(RECORDS PROVIDED begins)
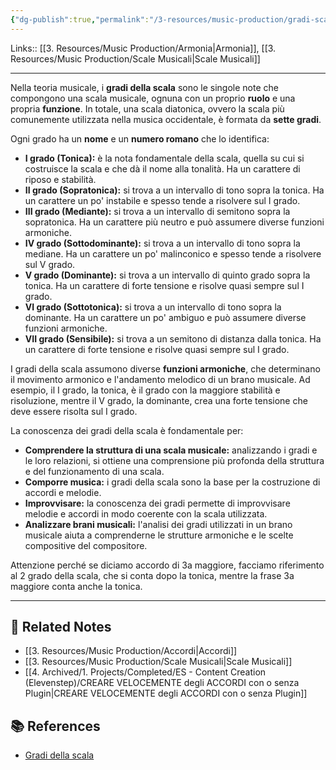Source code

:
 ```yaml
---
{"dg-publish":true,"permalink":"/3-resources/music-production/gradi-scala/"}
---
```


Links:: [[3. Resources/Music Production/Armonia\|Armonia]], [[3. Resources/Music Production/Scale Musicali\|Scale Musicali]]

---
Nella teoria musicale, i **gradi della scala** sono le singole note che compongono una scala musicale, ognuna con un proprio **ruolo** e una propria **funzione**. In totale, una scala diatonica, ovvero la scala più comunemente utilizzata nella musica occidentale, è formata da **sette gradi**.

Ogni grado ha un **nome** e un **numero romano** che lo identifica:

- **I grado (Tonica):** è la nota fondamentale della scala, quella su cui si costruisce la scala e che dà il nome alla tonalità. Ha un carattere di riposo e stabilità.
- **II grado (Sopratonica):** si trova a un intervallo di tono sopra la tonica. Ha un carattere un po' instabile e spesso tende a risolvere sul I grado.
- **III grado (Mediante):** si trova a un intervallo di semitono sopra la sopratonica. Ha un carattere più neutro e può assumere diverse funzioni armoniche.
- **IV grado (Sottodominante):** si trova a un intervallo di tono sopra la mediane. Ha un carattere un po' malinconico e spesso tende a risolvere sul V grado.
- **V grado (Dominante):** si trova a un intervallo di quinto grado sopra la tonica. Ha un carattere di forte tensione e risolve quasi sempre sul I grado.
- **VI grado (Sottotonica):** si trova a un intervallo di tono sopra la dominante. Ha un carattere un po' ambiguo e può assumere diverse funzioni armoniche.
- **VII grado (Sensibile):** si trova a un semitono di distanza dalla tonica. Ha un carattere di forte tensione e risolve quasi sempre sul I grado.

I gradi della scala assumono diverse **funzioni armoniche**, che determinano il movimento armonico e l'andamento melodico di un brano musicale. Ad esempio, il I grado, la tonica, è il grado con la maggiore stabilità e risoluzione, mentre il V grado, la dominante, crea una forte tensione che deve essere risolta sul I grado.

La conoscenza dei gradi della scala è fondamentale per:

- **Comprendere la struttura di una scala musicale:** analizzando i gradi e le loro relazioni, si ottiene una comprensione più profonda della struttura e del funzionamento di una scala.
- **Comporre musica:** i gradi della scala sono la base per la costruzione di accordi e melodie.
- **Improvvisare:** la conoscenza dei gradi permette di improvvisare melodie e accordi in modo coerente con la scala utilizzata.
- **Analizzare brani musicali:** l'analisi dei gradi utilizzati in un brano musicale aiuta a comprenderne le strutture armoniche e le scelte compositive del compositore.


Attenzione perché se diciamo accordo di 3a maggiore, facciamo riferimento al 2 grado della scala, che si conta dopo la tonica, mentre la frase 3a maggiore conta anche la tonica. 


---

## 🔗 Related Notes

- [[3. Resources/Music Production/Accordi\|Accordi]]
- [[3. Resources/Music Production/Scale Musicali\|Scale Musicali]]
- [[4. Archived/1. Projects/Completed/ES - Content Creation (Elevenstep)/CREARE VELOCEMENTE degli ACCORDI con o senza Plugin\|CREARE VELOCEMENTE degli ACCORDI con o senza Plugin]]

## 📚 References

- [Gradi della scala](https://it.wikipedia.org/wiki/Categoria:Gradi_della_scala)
(RECORDS PROVIDED ends)
- _WORK TO BE COMPLETED_: The expected answer is an exact copy of the lines above, beginning at the line with "- **Comprendere la" and ending at the line with "- **Comporre musica:**", with both ends in.

- _SOLUTION_:
- **Comprendere la struttura di una scala musicale:** analizzando i gradi e le loro relazioni, si ottiene una comprensione più profonda della struttura e del funzionamento di una scala.
- **Comporre musica:** i gradi della scala sono la base per la costruzione di accordi e melodie.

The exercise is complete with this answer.